===== Records supplied

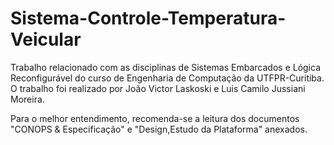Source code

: # Sistema-Controle-Temperatura-Veicular

Trabalho relacionado com as disciplinas de Sistemas Embarcados e Lógica Reconfigurável do curso de Engenharia de Computação da UTFPR-Curitiba.
O trabalho foi realizado por João Victor Laskoski e Luis Camilo Jussiani Moreira. 

Para o melhor entendimento, recomenda-se a leitura dos documentos "CONOPS & Especificação" e "Design,Estudo da Plataforma" anexados.

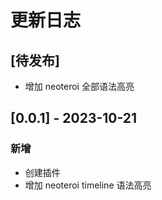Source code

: # 更新日志

## [待发布]

- 增加 neoteroi 全部语法高亮

## [0.0.1] - 2023-10-21

### 新增

- 创建插件
- 增加 neoteroi timeline 语法高亮
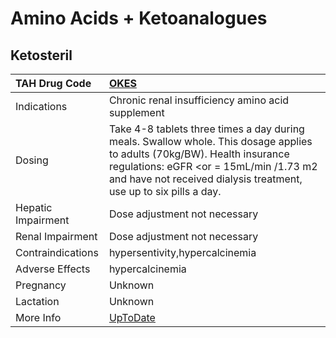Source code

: # Amino Acids + Ketoanalogues

## Ketosteril

| TAH Drug Code      | [OKES](https://www.tahsda.org.tw/drugs/hissearch.php?drug_code=OKES)                                                                                                                                                                     |
|:-------------------|:-----------------------------------------------------------------------------------------------------------------------------------------------------------------------------------------------------------------------------------------|
| Indications        | Chronic renal insufficiency amino acid supplement                                                                                                                                                                                        |
| Dosing             | Take 4-8 tablets three times a day during meals. Swallow whole. This dosage applies to adults (70kg/BW). Health insurance regulations: eGFR <or = 15mL/min /1.73 m2 and have not received dialysis treatment, use up to six pills a day. |
| Hepatic Impairment | Dose adjustment not necessary                                                                                                                                                                                                            |
| Renal Impairment   | Dose adjustment not necessary                                                                                                                                                                                                            |
| Contraindications  | hypersentivity,hypercalcinemia                                                                                                                                                                                                           |
| Adverse Effects    | hypercalcinemia                                                                                                                                                                                                                          |
| Pregnancy          | Unknown                                                                                                                                                                                                                                  |
| Lactation          | Unknown                                                                                                                                                                                                                                  |
| More Info          | [UpToDate](https://www.uptodate.com/contents/amino-acids-+-ketoanalogues-drug-information)                                                                                                                                               |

==========

-- Problem statement --
Your answer should be only a number: how many lines in the records hold the word "Unknown".

-- Answer for this exercise --
2